A three-person Human Rights Watch team visited Yemen for two weeks in July 2009, carrying out research in the capital, San’a, and in the southern Yemeni cities of Aden and Mukalla. We interviewed more than 80 victims of and eyewitnesses to human rights abuses, in addition to local journalists, human rights activists, intellectuals and academics, politicians, and activists in the Southern Movement, government officials, and diplomats in the capital. We also conducted follow-up phone interviews after completion of the field mission.
For many of the cases documented in this report, Human Rights Watch also reviewed accounts in the local and international media, as well as extensive videos taken at the protests and made available on such public websites as Youtube and websites devoted to Yemen.

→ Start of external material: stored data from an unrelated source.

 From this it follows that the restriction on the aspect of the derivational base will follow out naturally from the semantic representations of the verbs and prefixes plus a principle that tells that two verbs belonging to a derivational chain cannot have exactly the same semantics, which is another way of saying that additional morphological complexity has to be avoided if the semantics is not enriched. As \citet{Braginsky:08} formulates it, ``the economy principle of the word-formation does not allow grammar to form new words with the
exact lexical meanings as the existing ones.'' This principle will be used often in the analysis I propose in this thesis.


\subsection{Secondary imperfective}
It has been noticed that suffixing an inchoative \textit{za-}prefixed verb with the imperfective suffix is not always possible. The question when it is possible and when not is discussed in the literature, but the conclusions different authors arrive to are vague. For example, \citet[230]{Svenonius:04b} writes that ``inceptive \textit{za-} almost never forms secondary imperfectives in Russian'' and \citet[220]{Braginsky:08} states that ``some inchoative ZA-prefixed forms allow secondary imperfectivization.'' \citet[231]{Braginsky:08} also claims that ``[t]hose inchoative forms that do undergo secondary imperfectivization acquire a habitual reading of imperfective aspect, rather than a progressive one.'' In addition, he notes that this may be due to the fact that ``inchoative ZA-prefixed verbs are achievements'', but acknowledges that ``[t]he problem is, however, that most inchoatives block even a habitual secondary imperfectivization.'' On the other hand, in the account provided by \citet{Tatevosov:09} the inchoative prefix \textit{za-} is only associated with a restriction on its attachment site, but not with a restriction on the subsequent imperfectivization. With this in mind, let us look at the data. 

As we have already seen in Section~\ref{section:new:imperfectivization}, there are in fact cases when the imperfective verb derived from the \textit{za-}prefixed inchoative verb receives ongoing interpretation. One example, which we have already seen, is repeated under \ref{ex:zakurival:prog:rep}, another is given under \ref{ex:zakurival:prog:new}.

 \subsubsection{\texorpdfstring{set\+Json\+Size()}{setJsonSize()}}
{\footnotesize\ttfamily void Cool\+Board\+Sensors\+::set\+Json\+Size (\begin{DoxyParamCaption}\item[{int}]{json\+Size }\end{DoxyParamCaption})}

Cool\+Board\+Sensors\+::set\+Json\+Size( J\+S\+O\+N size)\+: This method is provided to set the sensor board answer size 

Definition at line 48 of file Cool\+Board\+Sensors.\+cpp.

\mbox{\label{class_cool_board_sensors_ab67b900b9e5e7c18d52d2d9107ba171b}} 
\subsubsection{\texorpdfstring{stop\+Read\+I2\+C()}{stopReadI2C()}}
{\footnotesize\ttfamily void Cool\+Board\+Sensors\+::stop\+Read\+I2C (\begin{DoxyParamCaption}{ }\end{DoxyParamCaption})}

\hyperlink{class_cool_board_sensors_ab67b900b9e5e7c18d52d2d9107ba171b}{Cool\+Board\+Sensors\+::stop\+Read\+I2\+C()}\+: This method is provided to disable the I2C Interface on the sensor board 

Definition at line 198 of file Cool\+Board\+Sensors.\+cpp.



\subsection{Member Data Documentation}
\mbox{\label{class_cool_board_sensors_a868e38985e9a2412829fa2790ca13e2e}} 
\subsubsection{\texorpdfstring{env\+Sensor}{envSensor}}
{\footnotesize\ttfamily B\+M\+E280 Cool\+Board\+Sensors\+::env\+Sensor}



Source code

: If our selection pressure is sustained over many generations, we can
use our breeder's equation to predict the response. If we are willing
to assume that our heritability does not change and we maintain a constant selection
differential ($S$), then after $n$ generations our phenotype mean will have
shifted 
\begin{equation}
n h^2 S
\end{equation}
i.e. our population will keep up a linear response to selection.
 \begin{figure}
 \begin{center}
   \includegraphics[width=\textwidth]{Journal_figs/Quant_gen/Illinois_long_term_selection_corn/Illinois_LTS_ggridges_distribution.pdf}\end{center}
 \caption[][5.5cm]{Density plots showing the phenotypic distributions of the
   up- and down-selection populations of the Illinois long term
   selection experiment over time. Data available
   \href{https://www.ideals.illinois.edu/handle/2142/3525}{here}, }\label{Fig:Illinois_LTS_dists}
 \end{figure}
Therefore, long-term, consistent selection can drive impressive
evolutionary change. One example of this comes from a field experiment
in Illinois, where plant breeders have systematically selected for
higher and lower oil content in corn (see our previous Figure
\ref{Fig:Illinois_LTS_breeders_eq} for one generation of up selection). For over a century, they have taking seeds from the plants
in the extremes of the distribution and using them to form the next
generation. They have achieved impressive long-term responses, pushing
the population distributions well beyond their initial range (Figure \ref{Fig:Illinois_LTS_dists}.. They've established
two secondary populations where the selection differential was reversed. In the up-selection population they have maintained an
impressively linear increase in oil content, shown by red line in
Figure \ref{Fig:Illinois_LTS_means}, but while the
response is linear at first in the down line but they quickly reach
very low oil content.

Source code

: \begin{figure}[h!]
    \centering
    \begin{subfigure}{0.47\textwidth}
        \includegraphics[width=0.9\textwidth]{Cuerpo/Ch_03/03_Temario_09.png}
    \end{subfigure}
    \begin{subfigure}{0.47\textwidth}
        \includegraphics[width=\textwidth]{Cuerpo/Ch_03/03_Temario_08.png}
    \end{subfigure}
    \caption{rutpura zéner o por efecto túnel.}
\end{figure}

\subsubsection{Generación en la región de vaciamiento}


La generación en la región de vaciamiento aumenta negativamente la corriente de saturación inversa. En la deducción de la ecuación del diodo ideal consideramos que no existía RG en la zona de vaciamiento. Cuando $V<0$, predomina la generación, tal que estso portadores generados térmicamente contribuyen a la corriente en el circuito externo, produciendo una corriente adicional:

Video materials were usually uncut and covered long periods of the incidents. We closely scrutinized video and photographic materials to determine the presence, or lack thereof, of armed persons among protesters, a crucial point of contention in the differing accounts by southern activists on the one hand, who claim that there are no armed persons at their protests, and by government officials on the other hand, who claim that deadly violence often results because of the actions of armed protesters. These videos, while invariably taken by persons affiliated with or at least sympathetic to the goals of the protestors, can provide additional evidence to supplement witness accounts Human Rights Watch collected because they generally comprised lengthy, raw, unedited footage. Human Rights Watch cross-checked videos about attacks in Habilain in April and in Zunjibar in July with detailed interviews with eyewitnesses present at the time.
We conducted most interviews in Arabic: one native Arabic-speaking member of the team interpreted for the non-Arabic-speaking member; the third member of the team conducted separate interviews in Arabic. Most interviews were conducted in a private setting, with only the interviewing team and the person interviewed present, although crowded interview settings in Mukalla made strictly private interviews difficult.
Yemeni authorities did not interfere with Human Rights Watch’s research in southern Yemen, but heavy security presence and the general security situation in some rural areas complicated field work. Local activists advised Human Rights Watch against visiting rural areas in Radfan, al-Dhali’, Abyan, and Shabwa, both because of dangers posed from armed persons in rural areas as well as the possibility that the security forces would detain our team and confiscate notes or other materials.
Websites and television stations in south Yemen announced Human Rights Watch’s visit while the team was conducting research in the area. The authorities did not directly interfere with our work in Aden, but an escort of armed tourist police and an armed security officer in civilian clothes waited for our team at our hotel in Mukalla, and insisted on accompanying our team on our second day, citing concern for our safety, which made further research impossible. Agents of the Political Security Organization, a domestic intelligence agency, that same night telephoned a local taxi driver, who had briefly driven the team around on its first day in Mukalla, and questioned him about our activities. An official of the National Security Agency in San’a, another intelligence organization, told a Yemeni human rights activist that he was aware of our activities and presence in Aden before such news became public.
Human Rights Watch is grateful to the Minister of Human Rights, Dr. Huda Alban, for promptly accommodating our request for a meeting, and for the detailed information her office provided. Unfortunately, that meeting coincided with the timing of a separate meeting the Ministry of Interior had arranged with its deputy minister; we were only informed of that meeting by phone while we were at the meeting with Dr. Alban. We appreciate the Interior Ministry’s willingness to meet to discuss the situation in south Yemen.